[Collected data]
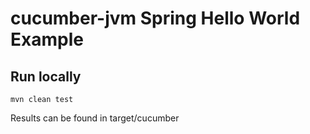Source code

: # cucumber-jvm Spring Hello World Example

## Run locally
```
mvn clean test
```
Results can be found in target/cucumber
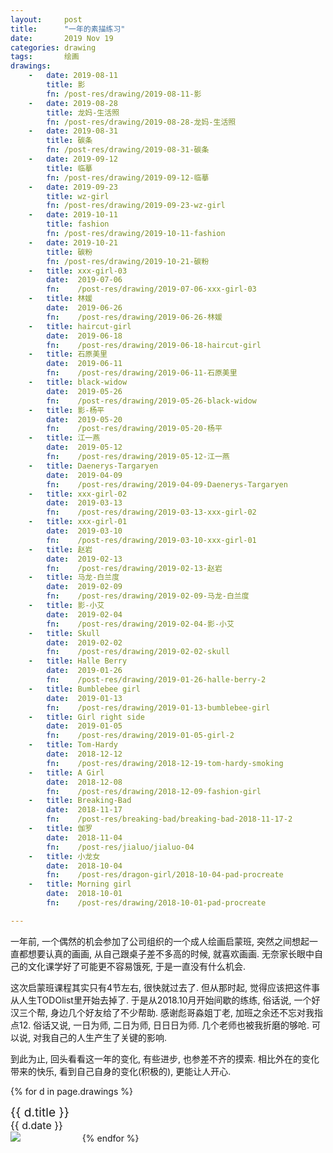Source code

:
 ```yaml
---
layout:     post
title:      "一年的素描练习"
date:       2019 Nov 19
categories: drawing
tags:       绘画
drawings:
    -   date: 2019-08-11
        title: 影
        fn: /post-res/drawing/2019-08-11-影
    -   date: 2019-08-28
        title: 龙妈-生活照
        fn: /post-res/drawing/2019-08-28-龙妈-生活照
    -   date: 2019-08-31
        title: 碳条
        fn: /post-res/drawing/2019-08-31-碳条
    -   date: 2019-09-12
        title: 临摹
        fn: /post-res/drawing/2019-09-12-临摹
    -   date: 2019-09-23
        title: wz-girl
        fn: /post-res/drawing/2019-09-23-wz-girl
    -   date: 2019-10-11
        title: fashion
        fn: /post-res/drawing/2019-10-11-fashion
    -   date: 2019-10-21
        title: 碳粉
        fn: /post-res/drawing/2019-10-21-碳粉
    -   title: xxx-girl-03
        date:  2019-07-06
        fn:    /post-res/drawing/2019-07-06-xxx-girl-03
    -   title: 林媛
        date:  2019-06-26
        fn:    /post-res/drawing/2019-06-26-林媛
    -   title: haircut-girl
        date:  2019-06-18
        fn:    /post-res/drawing/2019-06-18-haircut-girl
    -   title: 石原美里
        date:  2019-06-11
        fn:    /post-res/drawing/2019-06-11-石原美里
    -   title: black-widow
        date:  2019-05-26
        fn:    /post-res/drawing/2019-05-26-black-widow
    -   title: 影-杨平
        date:  2019-05-20
        fn:    /post-res/drawing/2019-05-20-杨平
    -   title: 江一燕
        date:  2019-05-12
        fn:    /post-res/drawing/2019-05-12-江一燕
    -   title: Daenerys-Targaryen
        date:  2019-04-09
        fn:    /post-res/drawing/2019-04-09-Daenerys-Targaryen
    -   title: xxx-girl-02
        date:  2019-03-13
        fn:    /post-res/drawing/2019-03-13-xxx-girl-02
    -   title: xxx-girl-01
        date:  2019-03-10
        fn:    /post-res/drawing/2019-03-10-xxx-girl-01
    -   title: 赵岩
        date:  2019-02-13
        fn:    /post-res/drawing/2019-02-13-赵岩
    -   title: 马龙-白兰度
        date:  2019-02-09
        fn:    /post-res/drawing/2019-02-09-马龙-白兰度
    -   title: 影-小艾
        date:  2019-02-04
        fn:    /post-res/drawing/2019-02-04-影-小艾
    -   title: Skull
        date:  2019-02-02
        fn:    /post-res/drawing/2019-02-02-skull
    -   title: Halle Berry
        date:  2019-01-26
        fn:    /post-res/drawing/2019-01-26-halle-berry-2
    -   title: Bumblebee girl
        date:  2019-01-13
        fn:    /post-res/drawing/2019-01-13-bumblebee-girl
    -   title: Girl right side
        date:  2019-01-05
        fn:    /post-res/drawing/2019-01-05-girl-2
    -   title: Tom-Hardy
        date:  2018-12-12
        fn:    /post-res/drawing/2018-12-19-tom-hardy-smoking
    -   title: A Girl
        date:  2018-12-08
        fn:    /post-res/drawing/2018-12-09-fashion-girl
    -   title: Breaking-Bad
        date:  2018-11-17
        fn:    /post-res/breaking-bad/breaking-bad-2018-11-17-2
    -   title: 伽罗
        date:  2018-11-04
        fn:    /post-res/jialuo/jialuo-04
    -   title: 小龙女
        date:  2018-10-04
        fn:    /post-res/dragon-girl/2018-10-04-pad-procreate
    -   title: Morning girl
        date:  2018-10-01
        fn:    /post-res/drawing/2018-10-01-pad-procreate

---
```


<!--excerpt-->

一年前, 一个偶然的机会参加了公司组织的一个成人绘画启蒙班,
突然之间想起一直都想要认真的画画,
从自己跟桌子差不多高的时候, 就喜欢画画.
无奈家长眼中自己的文化课学好了可能更不容易饿死,
于是一直没有什么机会.

这次启蒙班课程其实只有4节左右, 很快就过去了.
但从那时起, 觉得应该把这件事从人生TODOlist里开始去掉了.
于是从2018.10月开始间歇的练练,
俗话说, 一个好汉三个帮, 身边几个好友给了不少帮助.
感谢彪哥淼姐丁老, 加班之余还不忘对我指点12.
俗话又说, 一日为师, 二日为师, 日日日为师.
几个老师也被我折磨的够呛.
可以说, 对我自己的人生产生了关键的影响.

到此为止, 回头看看这一年的变化,
有些进步, 也参差不齐的摸索.
相比外在的变化带来的快乐, 看到自己自身的变化(积极的), 更能让人开心.


{% for d in page.drawings %}
<div style="display: inline-block; width: 22%">
    <div style="font-size: 1.2rem; line-height: 120%;">{{ d.title }}</div>
    <div style="font-size: 1.0rem; line-height: 120%;">{{ d.date }}</div>
    <a href="{{ d.fn }}-big.jpg" target="_blank">
        <img src="{{ d.fn }}-small.jpg" />
    </a>
</div>
{% endfor %}

<!--more-->
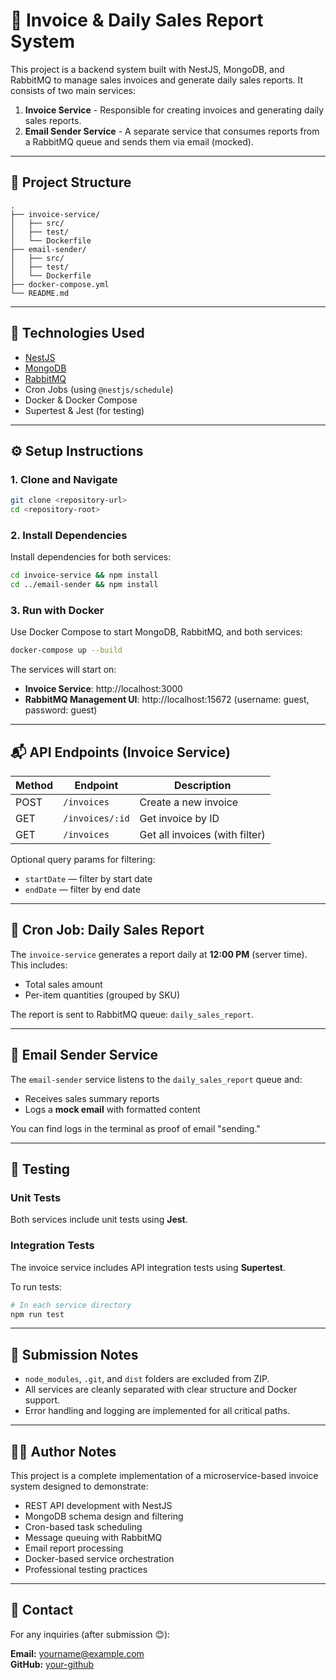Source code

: # 🧾 Invoice & Daily Sales Report System

This project is a backend system built with NestJS, MongoDB, and RabbitMQ to manage sales invoices and generate daily sales reports. It consists of two main services:

1. **Invoice Service** - Responsible for creating invoices and generating daily sales reports.
2. **Email Sender Service** - A separate service that consumes reports from a RabbitMQ queue and sends them via email (mocked).

---

## 📁 Project Structure

```
.
├── invoice-service/
│   ├── src/
│   ├── test/
│   └── Dockerfile
├── email-sender/
│   ├── src/
│   ├── test/
│   └── Dockerfile
├── docker-compose.yml
└── README.md
```

---

## 🚀 Technologies Used

- [NestJS](https://nestjs.com/)
- [MongoDB](https://www.mongodb.com/)
- [RabbitMQ](https://www.rabbitmq.com/)
- Cron Jobs (using `@nestjs/schedule`)
- Docker & Docker Compose
- Supertest & Jest (for testing)

---

## ⚙️ Setup Instructions

### 1. Clone and Navigate

```bash
git clone <repository-url>
cd <repository-root>
```

### 2. Install Dependencies

Install dependencies for both services:

```bash
cd invoice-service && npm install
cd ../email-sender && npm install
```

### 3. Run with Docker

Use Docker Compose to start MongoDB, RabbitMQ, and both services:

```bash
docker-compose up --build
```

The services will start on:

- **Invoice Service**: http://localhost:3000
- **RabbitMQ Management UI**: http://localhost:15672 (username: guest, password: guest)

---

## 📬 API Endpoints (Invoice Service)

| Method | Endpoint            | Description                   |
|--------|---------------------|-------------------------------|
| POST   | `/invoices`         | Create a new invoice          |
| GET    | `/invoices/:id`     | Get invoice by ID             |
| GET    | `/invoices`         | Get all invoices (with filter) |

Optional query params for filtering:
- `startDate` — filter by start date
- `endDate` — filter by end date

---

## 📆 Cron Job: Daily Sales Report

The `invoice-service` generates a report daily at **12:00 PM** (server time). This includes:

- Total sales amount
- Per-item quantities (grouped by SKU)

The report is sent to RabbitMQ queue: `daily_sales_report`.

---

## 📨 Email Sender Service

The `email-sender` service listens to the `daily_sales_report` queue and:

- Receives sales summary reports
- Logs a **mock email** with formatted content

You can find logs in the terminal as proof of email "sending."

---

## 🧪 Testing

### Unit Tests

Both services include unit tests using **Jest**.

### Integration Tests

The invoice service includes API integration tests using **Supertest**.

To run tests:

```bash
# In each service directory
npm run test
```

---

## 🧼 Submission Notes

- `node_modules`, `.git`, and `dist` folders are excluded from ZIP.
- All services are cleanly separated with clear structure and Docker support.
- Error handling and logging are implemented for all critical paths.

---

## 👨‍💻 Author Notes

This project is a complete implementation of a microservice-based invoice system designed to demonstrate:

- REST API development with NestJS
- MongoDB schema design and filtering
- Cron-based task scheduling
- Message queuing with RabbitMQ
- Email report processing
- Docker-based service orchestration
- Professional testing practices

---

## 📮 Contact

For any inquiries (after submission 😊):

**Email:** yourname@example.com  
**GitHub:** [your-github](https://github.com/yourusername)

TASK INSTRUCTIONS:
Reproduce each line of the data containing the word "font".

TASK OUTPUT:
    <div style="font-size: 1.2rem; line-height: 120%;">{{ d.title }}</div>
    <div style="font-size: 1.0rem; line-height: 120%;">{{ d.date }}</div>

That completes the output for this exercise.